Collected data:
......

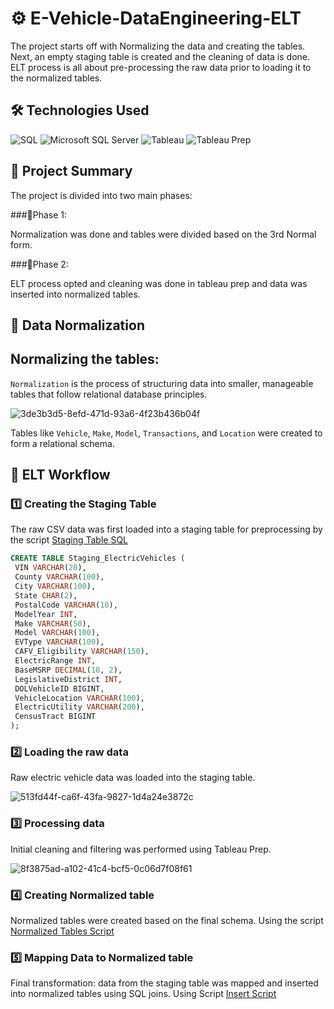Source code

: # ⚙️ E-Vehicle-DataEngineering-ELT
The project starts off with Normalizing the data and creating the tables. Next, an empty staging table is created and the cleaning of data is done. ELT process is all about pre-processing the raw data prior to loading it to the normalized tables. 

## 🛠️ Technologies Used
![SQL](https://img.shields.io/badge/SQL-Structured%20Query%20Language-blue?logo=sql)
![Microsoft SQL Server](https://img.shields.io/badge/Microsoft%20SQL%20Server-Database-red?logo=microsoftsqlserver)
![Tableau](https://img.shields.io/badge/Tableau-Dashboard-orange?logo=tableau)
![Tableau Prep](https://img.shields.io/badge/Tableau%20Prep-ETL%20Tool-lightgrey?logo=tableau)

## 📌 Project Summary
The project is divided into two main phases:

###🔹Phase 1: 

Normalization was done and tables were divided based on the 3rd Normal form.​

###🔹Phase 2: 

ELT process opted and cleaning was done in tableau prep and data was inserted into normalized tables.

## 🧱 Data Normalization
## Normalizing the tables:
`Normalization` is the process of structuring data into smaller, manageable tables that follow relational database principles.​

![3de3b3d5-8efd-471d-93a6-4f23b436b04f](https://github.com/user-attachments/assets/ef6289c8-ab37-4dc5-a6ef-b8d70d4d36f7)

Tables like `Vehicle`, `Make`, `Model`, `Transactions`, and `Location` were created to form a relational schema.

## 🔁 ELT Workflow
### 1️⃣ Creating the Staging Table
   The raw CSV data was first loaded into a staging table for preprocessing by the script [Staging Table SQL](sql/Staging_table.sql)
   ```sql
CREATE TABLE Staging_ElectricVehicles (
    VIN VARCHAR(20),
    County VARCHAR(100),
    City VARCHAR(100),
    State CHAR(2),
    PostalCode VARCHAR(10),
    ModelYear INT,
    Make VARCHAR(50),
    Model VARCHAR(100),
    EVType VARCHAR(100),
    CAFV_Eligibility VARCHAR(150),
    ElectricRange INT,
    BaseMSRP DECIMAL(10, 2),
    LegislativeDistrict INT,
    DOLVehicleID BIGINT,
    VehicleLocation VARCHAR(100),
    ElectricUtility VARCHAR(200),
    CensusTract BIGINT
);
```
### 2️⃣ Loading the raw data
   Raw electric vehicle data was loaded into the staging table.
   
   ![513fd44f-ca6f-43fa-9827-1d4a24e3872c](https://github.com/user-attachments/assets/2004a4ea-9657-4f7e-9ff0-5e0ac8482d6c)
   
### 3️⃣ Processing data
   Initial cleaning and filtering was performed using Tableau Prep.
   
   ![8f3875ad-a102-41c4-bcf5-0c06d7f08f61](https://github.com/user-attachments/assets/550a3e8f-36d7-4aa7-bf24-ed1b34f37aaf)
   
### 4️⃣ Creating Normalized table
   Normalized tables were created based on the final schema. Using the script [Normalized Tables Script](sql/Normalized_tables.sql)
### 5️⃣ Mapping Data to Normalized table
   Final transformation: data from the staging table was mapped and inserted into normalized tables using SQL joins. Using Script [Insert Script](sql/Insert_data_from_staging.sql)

......

Working through the entries line by line, count those containing "https" and report only the number.

» Solution to the exercise: 7